The good news is the latest HP Chromebook 14 is reasonably cheap, with a starting price of $250.

cb14_05

The new HP Chromebook 14 measures 0.7 inches thick and weighs 3.7 pounds. It features an Intel Celeron N2840 processor and 16GB of storage.

HP’s 14 inch Chromebook is available with a 1366 x 768 pixel matte display or a 1920 x 1080 pixel IPS screen if you’re willing to pay a little more for it: the HP Chromebook 14 with a full HD display has a starting price of $280.

The notebook has a full-sized HDMI port, a microSD card slot, a headset jack, and HP says the Chromebook 14 should get up to 9.25 hours of battery life.

The new Chromebook 14 features 802.11ac WiFi and Bluetooth, two USB 2.0 ports, and a USB 3.0 port that also supports sleep & charge functionality.

HP offers a sky blue model with a white lid and keyboard as well as a silver version of the Chromebook 14. The laptop measures about 13.5″ x 9.5″ x 0.7″.

HP says the Chromebook 14 should be available in November, although a business/education version called the HP Chromebook 14 G4 with 32GB of storage and some enterprise features launches in October for $279.

Support Liliputing

Liliputing's primary sources of revenue are advertising and affiliate links (if you click the "Shop" button at the top of the page and buy something on Amazon, for example, we'll get a small commission).

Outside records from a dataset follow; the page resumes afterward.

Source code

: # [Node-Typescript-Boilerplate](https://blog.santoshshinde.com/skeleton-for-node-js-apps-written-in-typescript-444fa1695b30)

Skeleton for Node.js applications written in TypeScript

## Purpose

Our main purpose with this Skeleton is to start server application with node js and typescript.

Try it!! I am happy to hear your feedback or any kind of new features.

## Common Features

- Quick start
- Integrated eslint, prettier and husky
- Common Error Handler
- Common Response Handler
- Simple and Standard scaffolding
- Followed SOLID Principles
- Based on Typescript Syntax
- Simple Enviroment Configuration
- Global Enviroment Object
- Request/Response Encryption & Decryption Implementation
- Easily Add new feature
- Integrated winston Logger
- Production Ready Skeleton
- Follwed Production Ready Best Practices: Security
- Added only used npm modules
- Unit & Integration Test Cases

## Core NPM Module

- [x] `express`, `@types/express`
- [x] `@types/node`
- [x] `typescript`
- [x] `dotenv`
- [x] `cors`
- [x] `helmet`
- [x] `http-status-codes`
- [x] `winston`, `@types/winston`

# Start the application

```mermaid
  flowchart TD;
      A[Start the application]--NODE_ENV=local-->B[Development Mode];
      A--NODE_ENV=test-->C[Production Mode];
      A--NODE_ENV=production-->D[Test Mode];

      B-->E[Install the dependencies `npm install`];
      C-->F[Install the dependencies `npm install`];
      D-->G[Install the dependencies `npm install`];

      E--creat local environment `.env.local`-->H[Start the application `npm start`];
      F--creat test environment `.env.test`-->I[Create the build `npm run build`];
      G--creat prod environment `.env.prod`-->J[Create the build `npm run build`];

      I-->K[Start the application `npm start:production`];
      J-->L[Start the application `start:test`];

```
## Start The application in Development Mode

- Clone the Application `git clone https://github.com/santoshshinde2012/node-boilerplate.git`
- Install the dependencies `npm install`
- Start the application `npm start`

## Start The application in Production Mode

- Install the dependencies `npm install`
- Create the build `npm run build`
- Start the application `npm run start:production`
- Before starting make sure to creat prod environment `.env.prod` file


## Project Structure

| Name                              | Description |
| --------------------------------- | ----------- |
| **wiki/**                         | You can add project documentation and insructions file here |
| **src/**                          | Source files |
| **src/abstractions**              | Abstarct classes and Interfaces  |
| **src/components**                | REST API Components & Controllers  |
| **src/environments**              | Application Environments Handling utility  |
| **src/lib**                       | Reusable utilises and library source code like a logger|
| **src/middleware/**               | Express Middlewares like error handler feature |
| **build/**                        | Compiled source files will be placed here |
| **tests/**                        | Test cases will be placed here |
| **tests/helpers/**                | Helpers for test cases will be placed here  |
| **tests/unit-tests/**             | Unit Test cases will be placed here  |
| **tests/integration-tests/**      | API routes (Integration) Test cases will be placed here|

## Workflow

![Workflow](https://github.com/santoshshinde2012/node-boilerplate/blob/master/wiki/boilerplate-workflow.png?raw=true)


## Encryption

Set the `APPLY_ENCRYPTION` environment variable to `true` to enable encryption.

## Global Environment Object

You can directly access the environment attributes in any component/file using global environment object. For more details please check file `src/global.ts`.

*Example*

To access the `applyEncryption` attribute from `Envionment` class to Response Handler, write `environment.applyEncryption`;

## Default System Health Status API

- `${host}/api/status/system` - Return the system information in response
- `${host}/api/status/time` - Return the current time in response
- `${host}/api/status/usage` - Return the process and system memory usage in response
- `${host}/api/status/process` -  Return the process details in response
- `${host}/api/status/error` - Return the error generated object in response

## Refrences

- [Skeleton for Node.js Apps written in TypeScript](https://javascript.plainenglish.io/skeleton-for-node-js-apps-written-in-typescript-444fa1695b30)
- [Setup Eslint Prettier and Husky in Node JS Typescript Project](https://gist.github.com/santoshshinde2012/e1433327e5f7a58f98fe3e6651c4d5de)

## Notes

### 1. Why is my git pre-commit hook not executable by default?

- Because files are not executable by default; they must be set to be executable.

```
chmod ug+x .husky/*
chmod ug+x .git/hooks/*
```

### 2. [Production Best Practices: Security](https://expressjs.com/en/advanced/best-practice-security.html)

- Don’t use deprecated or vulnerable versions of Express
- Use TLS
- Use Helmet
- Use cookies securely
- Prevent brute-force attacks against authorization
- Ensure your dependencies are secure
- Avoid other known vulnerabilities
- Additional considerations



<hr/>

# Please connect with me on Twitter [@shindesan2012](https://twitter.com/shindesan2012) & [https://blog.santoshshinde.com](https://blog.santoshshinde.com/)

But there are several ways you can support the site directly even if you're using an ad blocker* and hate online shopping.

Contribute to our Patreon campaign

or...

Contribute via PayPal

* If you are using an ad blocker like uBlock Origin and seeing a pop-up message at the bottom of the screen, we have a guide that may help you disable it.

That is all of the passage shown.